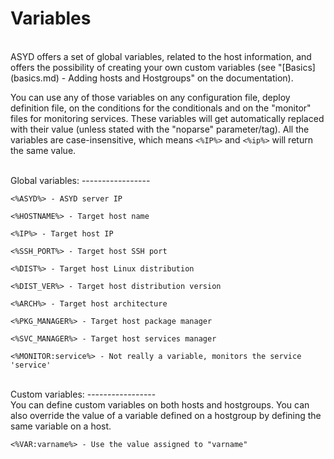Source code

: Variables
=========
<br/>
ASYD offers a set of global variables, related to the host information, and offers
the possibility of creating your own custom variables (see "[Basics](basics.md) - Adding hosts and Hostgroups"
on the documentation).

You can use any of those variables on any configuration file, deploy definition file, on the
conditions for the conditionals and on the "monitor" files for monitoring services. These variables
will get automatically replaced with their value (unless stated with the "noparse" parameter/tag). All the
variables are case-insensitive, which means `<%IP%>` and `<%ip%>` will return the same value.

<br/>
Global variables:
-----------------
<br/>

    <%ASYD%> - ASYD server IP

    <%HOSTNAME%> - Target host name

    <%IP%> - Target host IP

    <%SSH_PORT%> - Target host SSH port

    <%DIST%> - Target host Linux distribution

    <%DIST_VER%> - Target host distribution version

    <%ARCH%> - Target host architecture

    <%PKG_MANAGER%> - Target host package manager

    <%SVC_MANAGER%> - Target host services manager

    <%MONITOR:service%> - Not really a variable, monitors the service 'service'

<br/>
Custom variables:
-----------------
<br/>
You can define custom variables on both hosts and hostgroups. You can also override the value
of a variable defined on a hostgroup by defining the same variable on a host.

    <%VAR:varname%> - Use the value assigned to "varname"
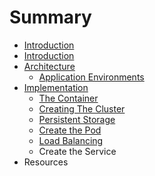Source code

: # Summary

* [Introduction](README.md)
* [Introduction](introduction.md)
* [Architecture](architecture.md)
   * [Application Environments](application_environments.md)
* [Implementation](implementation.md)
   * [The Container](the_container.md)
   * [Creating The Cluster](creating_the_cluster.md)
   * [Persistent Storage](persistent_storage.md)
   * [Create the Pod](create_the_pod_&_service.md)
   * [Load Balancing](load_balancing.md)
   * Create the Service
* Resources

= = =

• _REQUIREMENT_: Give back the material exactly as written, images excluded.

• _SOLVED EXERCISE_:
Source code

: Variables
=========
<br/>
ASYD offers a set of global variables, related to the host information, and offers
the possibility of creating your own custom variables (see "[Basics](basics.md) - Adding hosts and Hostgroups"
on the documentation).

You can use any of those variables on any configuration file, deploy definition file, on the
conditions for the conditionals and on the "monitor" files for monitoring services. These variables
will get automatically replaced with their value (unless stated with the "noparse" parameter/tag). All the
variables are case-insensitive, which means `<%IP%>` and `<%ip%>` will return the same value.

<br/>
Global variables:
-----------------
<br/>

    <%ASYD%> - ASYD server IP

    <%HOSTNAME%> - Target host name

    <%IP%> - Target host IP

    <%SSH_PORT%> - Target host SSH port

    <%DIST%> - Target host Linux distribution

    <%DIST_VER%> - Target host distribution version

    <%ARCH%> - Target host architecture

    <%PKG_MANAGER%> - Target host package manager

    <%SVC_MANAGER%> - Target host services manager

    <%MONITOR:service%> - Not really a variable, monitors the service 'service'

<br/>
Custom variables:
-----------------
<br/>
You can define custom variables on both hosts and hostgroups. You can also override the value
of a variable defined on a hostgroup by defining the same variable on a host.

    <%VAR:varname%> - Use the value assigned to "varname"
Source code

: # Summary

* [Introduction](README.md)
* [Introduction](introduction.md)
* [Architecture](architecture.md)
   * [Application Environments](application_environments.md)
* [Implementation](implementation.md)
   * [The Container](the_container.md)
   * [Creating The Cluster](creating_the_cluster.md)
   * [Persistent Storage](persistent_storage.md)
   * [Create the Pod](create_the_pod_&_service.md)
   * [Load Balancing](load_balancing.md)
   * Create the Service
* Resources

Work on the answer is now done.